▸ TASK TO CARRY OUT
Give back every record exactly, with its pictures left out.

Segment Start: DATA RECORDS

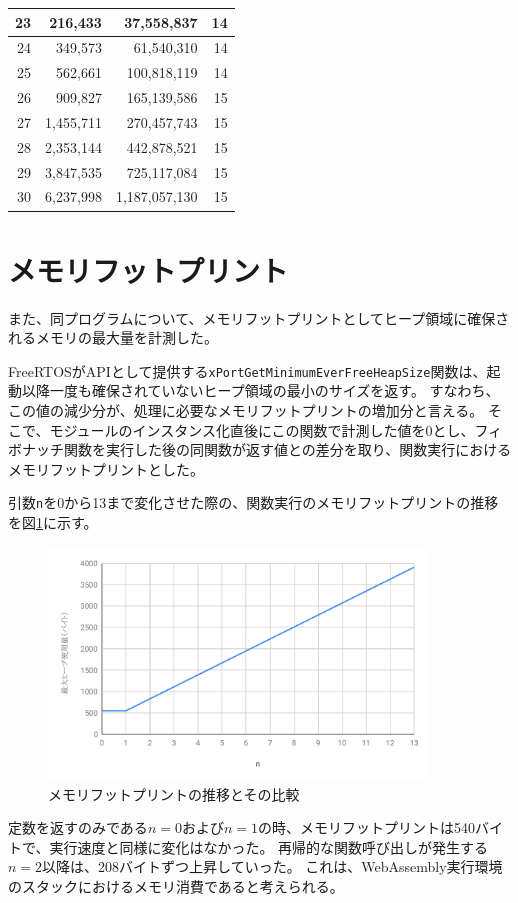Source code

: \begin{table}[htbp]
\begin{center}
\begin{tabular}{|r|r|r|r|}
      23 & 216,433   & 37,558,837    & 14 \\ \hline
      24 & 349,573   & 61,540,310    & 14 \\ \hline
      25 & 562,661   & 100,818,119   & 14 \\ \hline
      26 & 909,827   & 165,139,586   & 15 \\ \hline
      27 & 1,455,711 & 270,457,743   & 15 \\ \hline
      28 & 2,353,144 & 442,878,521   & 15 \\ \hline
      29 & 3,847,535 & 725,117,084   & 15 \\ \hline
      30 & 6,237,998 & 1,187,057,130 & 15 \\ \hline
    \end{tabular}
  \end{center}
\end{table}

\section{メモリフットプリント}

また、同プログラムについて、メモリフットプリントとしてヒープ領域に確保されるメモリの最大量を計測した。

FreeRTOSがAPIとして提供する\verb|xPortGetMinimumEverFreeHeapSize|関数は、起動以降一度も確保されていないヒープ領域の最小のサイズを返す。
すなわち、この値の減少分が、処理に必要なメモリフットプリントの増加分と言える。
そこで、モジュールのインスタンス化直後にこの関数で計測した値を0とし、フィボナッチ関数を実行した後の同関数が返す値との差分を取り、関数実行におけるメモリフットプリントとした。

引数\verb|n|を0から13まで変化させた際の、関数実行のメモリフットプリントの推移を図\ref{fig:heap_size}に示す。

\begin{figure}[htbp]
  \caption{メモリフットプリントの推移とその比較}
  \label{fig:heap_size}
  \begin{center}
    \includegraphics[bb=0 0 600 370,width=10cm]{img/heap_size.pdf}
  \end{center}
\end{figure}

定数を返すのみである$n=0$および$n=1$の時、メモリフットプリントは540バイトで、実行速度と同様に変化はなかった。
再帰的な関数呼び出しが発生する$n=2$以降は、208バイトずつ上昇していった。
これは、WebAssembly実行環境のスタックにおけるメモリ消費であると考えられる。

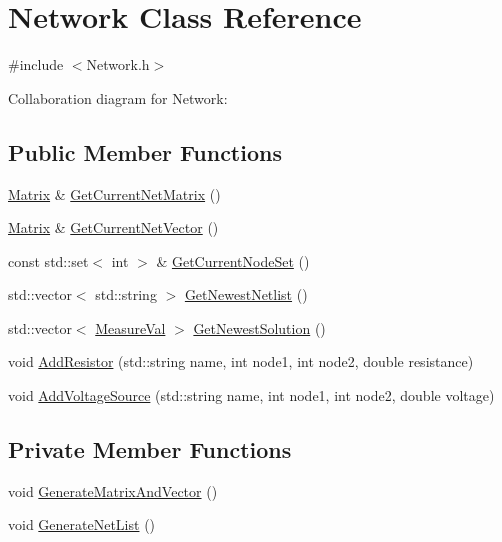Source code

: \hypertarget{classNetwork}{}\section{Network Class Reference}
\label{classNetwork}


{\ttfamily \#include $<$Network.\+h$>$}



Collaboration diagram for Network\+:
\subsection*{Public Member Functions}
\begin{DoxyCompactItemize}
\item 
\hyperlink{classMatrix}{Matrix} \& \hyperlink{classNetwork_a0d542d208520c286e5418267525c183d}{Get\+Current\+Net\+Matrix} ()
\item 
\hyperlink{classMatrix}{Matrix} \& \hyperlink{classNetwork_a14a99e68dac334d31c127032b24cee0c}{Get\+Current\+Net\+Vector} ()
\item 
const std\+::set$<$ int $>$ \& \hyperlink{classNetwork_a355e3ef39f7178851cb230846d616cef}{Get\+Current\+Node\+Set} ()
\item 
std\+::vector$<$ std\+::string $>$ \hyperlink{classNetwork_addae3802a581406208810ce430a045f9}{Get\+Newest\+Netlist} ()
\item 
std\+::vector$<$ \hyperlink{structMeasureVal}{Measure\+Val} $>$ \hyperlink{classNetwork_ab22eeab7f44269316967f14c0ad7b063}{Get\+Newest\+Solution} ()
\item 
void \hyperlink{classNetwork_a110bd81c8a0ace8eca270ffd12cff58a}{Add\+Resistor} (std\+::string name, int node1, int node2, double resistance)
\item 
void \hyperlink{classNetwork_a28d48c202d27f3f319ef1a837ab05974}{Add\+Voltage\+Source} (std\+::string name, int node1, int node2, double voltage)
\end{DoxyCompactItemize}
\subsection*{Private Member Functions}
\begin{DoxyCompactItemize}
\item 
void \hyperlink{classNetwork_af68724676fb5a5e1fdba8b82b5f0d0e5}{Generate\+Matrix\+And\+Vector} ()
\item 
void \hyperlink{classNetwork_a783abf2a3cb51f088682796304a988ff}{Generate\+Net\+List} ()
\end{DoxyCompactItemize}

Segment End: DATA RECORDS

▸ RESULT
Source code

: \begin{table}[htbp]
\begin{center}
\begin{tabular}{|r|r|r|r|}
      23 & 216,433   & 37,558,837    & 14 \\ \hline
      24 & 349,573   & 61,540,310    & 14 \\ \hline
      25 & 562,661   & 100,818,119   & 14 \\ \hline
      26 & 909,827   & 165,139,586   & 15 \\ \hline
      27 & 1,455,711 & 270,457,743   & 15 \\ \hline
      28 & 2,353,144 & 442,878,521   & 15 \\ \hline
      29 & 3,847,535 & 725,117,084   & 15 \\ \hline
      30 & 6,237,998 & 1,187,057,130 & 15 \\ \hline
    \end{tabular}
  \end{center}
\end{table}

\section{メモリフットプリント}

また、同プログラムについて、メモリフットプリントとしてヒープ領域に確保されるメモリの最大量を計測した。

FreeRTOSがAPIとして提供する\verb|xPortGetMinimumEverFreeHeapSize|関数は、起動以降一度も確保されていないヒープ領域の最小のサイズを返す。
すなわち、この値の減少分が、処理に必要なメモリフットプリントの増加分と言える。
そこで、モジュールのインスタンス化直後にこの関数で計測した値を0とし、フィボナッチ関数を実行した後の同関数が返す値との差分を取り、関数実行におけるメモリフットプリントとした。

引数\verb|n|を0から13まで変化させた際の、関数実行のメモリフットプリントの推移を図\ref{fig:heap_size}に示す。

\begin{figure}[htbp]
  \caption{メモリフットプリントの推移とその比較}
  \label{fig:heap_size}
  \begin{center}
    \includegraphics[bb=0 0 600 370,width=10cm]{img/heap_size.pdf}
  \end{center}
\end{figure}

定数を返すのみである$n=0$および$n=1$の時、メモリフットプリントは540バイトで、実行速度と同様に変化はなかった。
再帰的な関数呼び出しが発生する$n=2$以降は、208バイトずつ上昇していった。
これは、WebAssembly実行環境のスタックにおけるメモリ消費であると考えられる。

Source code

: \hypertarget{classNetwork}{}\section{Network Class Reference}
\label{classNetwork}


{\ttfamily \#include $<$Network.\+h$>$}



Collaboration diagram for Network\+:
\subsection*{Public Member Functions}
\begin{DoxyCompactItemize}
\item 
\hyperlink{classMatrix}{Matrix} \& \hyperlink{classNetwork_a0d542d208520c286e5418267525c183d}{Get\+Current\+Net\+Matrix} ()
\item 
\hyperlink{classMatrix}{Matrix} \& \hyperlink{classNetwork_a14a99e68dac334d31c127032b24cee0c}{Get\+Current\+Net\+Vector} ()
\item 
const std\+::set$<$ int $>$ \& \hyperlink{classNetwork_a355e3ef39f7178851cb230846d616cef}{Get\+Current\+Node\+Set} ()
\item 
std\+::vector$<$ std\+::string $>$ \hyperlink{classNetwork_addae3802a581406208810ce430a045f9}{Get\+Newest\+Netlist} ()
\item 
std\+::vector$<$ \hyperlink{structMeasureVal}{Measure\+Val} $>$ \hyperlink{classNetwork_ab22eeab7f44269316967f14c0ad7b063}{Get\+Newest\+Solution} ()
\item 
void \hyperlink{classNetwork_a110bd81c8a0ace8eca270ffd12cff58a}{Add\+Resistor} (std\+::string name, int node1, int node2, double resistance)
\item 
void \hyperlink{classNetwork_a28d48c202d27f3f319ef1a837ab05974}{Add\+Voltage\+Source} (std\+::string name, int node1, int node2, double voltage)
\end{DoxyCompactItemize}
\subsection*{Private Member Functions}
\begin{DoxyCompactItemize}
\item 
void \hyperlink{classNetwork_af68724676fb5a5e1fdba8b82b5f0d0e5}{Generate\+Matrix\+And\+Vector} ()
\item 
void \hyperlink{classNetwork_a783abf2a3cb51f088682796304a988ff}{Generate\+Net\+List} ()
\end{DoxyCompactItemize}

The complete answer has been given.